[Stored data]
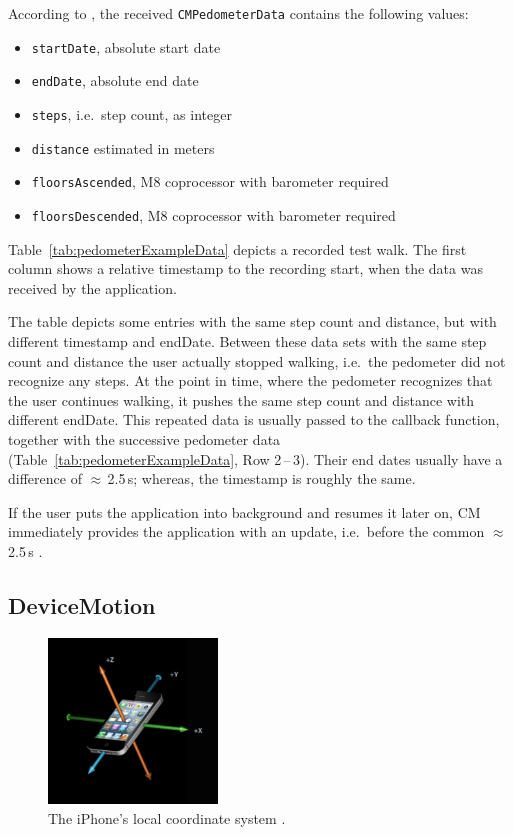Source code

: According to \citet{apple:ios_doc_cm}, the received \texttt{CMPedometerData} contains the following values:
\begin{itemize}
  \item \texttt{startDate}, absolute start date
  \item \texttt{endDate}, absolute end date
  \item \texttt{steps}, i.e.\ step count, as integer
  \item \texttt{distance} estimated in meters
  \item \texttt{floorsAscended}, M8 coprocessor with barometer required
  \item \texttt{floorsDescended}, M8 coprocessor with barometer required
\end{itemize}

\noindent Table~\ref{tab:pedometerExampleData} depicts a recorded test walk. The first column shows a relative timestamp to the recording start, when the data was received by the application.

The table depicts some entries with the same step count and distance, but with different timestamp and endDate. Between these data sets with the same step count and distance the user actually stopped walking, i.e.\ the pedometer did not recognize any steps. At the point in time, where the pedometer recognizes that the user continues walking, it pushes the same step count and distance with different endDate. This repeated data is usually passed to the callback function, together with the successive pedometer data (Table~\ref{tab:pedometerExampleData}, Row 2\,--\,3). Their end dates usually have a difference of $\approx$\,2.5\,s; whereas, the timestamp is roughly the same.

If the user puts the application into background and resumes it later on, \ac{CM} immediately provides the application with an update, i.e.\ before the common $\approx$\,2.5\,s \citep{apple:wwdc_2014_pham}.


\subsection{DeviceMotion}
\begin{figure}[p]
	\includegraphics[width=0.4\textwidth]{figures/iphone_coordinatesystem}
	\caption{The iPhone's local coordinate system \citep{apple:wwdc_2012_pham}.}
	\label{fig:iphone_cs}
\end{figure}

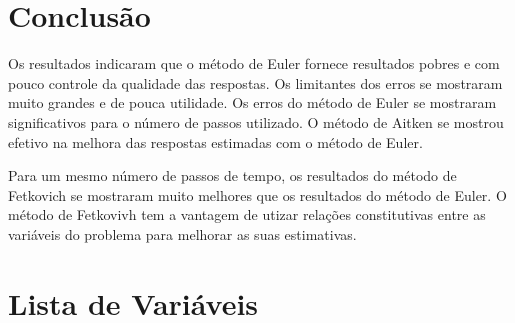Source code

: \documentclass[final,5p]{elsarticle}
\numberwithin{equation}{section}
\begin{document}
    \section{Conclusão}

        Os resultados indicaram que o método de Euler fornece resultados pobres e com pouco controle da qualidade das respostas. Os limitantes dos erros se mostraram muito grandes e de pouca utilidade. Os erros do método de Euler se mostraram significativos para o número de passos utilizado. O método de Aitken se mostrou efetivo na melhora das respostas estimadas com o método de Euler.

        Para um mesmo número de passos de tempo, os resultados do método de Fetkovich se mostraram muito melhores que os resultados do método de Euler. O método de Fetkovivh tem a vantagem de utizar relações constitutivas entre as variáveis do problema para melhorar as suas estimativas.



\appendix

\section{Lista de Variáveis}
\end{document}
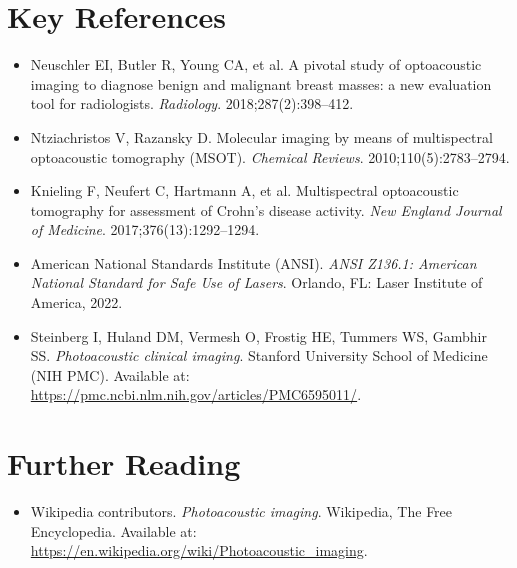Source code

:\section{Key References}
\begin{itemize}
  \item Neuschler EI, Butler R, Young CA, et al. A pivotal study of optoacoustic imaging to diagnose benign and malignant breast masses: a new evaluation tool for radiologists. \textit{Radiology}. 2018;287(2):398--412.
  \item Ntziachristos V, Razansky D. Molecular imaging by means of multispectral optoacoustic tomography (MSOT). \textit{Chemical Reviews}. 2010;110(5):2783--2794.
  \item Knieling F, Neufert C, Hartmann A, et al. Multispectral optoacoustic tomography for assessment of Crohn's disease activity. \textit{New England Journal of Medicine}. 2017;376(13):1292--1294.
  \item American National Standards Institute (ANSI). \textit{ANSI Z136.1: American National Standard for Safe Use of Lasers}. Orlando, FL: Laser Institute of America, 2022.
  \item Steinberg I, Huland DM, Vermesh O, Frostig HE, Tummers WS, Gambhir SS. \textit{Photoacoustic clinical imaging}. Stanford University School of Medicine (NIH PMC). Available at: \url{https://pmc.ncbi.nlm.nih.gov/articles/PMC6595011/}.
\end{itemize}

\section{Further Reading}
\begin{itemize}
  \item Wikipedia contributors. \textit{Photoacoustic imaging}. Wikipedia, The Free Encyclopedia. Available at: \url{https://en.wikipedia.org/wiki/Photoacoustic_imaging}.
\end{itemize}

▶ **What the task requires**
Please return all lines above in which the string "resultados" is found.

▶ **Response for this exercise**
        Os resultados indicaram que o método de Euler fornece resultados pobres e com pouco controle da qualidade das respostas. Os limitantes dos erros se mostraram muito grandes e de pouca utilidade. Os erros do método de Euler se mostraram significativos para o número de passos utilizado. O método de Aitken se mostrou efetivo na melhora das respostas estimadas com o método de Euler.
        Para um mesmo número de passos de tempo, os resultados do método de Fetkovich se mostraram muito melhores que os resultados do método de Euler. O método de Fetkovivh tem a vantagem de utizar relações constitutivas entre as variáveis do problema para melhorar as suas estimativas.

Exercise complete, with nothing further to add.